Defendants maintain that Anibowei's alleged injury is not redressable via the requested remedies because, even if the Directives are vacated, government agents still retain the power to search electronic devices at the border without a warrant because the Directives are not the source of that authority. Rather, defendants contend, it is the “plenary authority of the Federal Government to conduct searches and inspections” at the border that authorizes these searches. Ds. Br. (ECF No. 124) at 13.

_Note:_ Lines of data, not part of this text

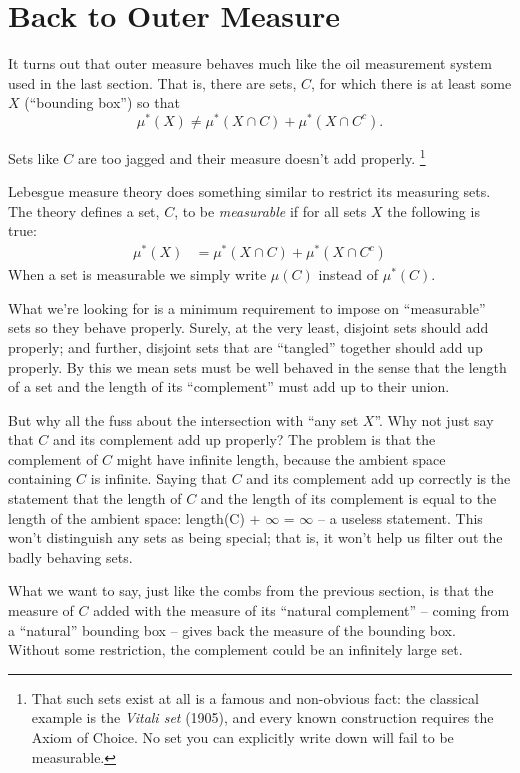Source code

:\documentclass{article}
\begin{document}
\section{Back to Outer Measure}
It turns out that outer measure behaves much like the oil measurement system
used in the last section. That is, there are sets, $C$, for which there is at
least some $X$ (``bounding box'') so that
$$
\mu^*(X) \neq \mu^*(X \cap C) + \mu^*(X \cap C^c).
$$

Sets like $C$ are too jagged and their measure doesn't add properly.%
\footnote{That such sets exist at all is a famous and non-obvious fact: the
classical example is the {\em Vitali set\/} (1905), and every known
construction requires the Axiom of Choice.  No set you can explicitly write
down will fail to be measurable.}

Lebesgue measure theory does something similar to restrict its measuring sets.
The theory defines a set, $C$, to be {\em measurable\/}
if for all sets $X$ the following is true:
\begin{align}
	\mu^*(X) &= \mu^*(X \cap C) + \mu^*(X \cap C^c) \label{caratheodory}
\end{align}
When a set is measurable we simply write $\mu(C)$ instead of $\mu^*(C)$.

What we're looking for is a minimum requirement to impose on ``measurable'' sets
so they behave properly. Surely, at the very least, disjoint sets
should add properly; and further, disjoint sets that are ``tangled'' together
should add up properly.
By this we mean sets must be well behaved
in the sense that the length of a set and the length of its ``complement'' 
must add up to their union. 

But why all the fuss about the intersection with ``any set $X$''.
Why not just say that $C$ and its complement add up properly?
The problem is that the complement of $C$ might have infinite length, because
the ambient space containing $C$ is infinite.
Saying that $C$ and its complement add up correctly is the statement that 
the length of $C$ and the length of its complement is equal to the length 
of the ambient space: length(C) + $\infty$ = $\infty$ -- a useless statement.
This won't distinguish any sets as being special; that is, it won't help
us filter out the badly behaving sets.

What we want to say, just like the combs from the
previous section, is that the measure of $C$ added with the measure of its 
``natural complement'' -- coming from a ``natural'' bounding box -- 
gives back the measure of the bounding box.
Without some restriction, the complement could be 
an infinitely large set.
\end{document}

To satisfy the redressability prong of standing, the plaintiff must show a “substantial likelihood that the relief requested will redress the injury.” Vt. Agency of Nat. Res. v. United States ex rel. Stevens, 529 U.S. 765, 771 (2000) (internal quotation marks and citation omitted). A plaintiff must demonstrate redressability for each form of relief sought. Friends of the Earth, Inc. v. Laidlaw Env't. Servs. (TOC), Inc., 528 U.S. 167, 185 (2000). The plaintiff “need not show that a favorable decision will relieve . . . every injury.” Larson v. Valente, 456 U.S. 228, 243 n.15 (1982). Instead, a “substantial likelihood” that the requested relief will redress the alleged injury is enough. Duke Power Co. v. Caroline Env't Study Grp., Inc., 438 U.S. 59, 79 (1978); see also Sanchez v. R.G.L., 761 F.3d 495, 506 (5th Cir. 2014) (holding that a plaintiff “need only show that a favorable ruling could potentially lessen its injury”).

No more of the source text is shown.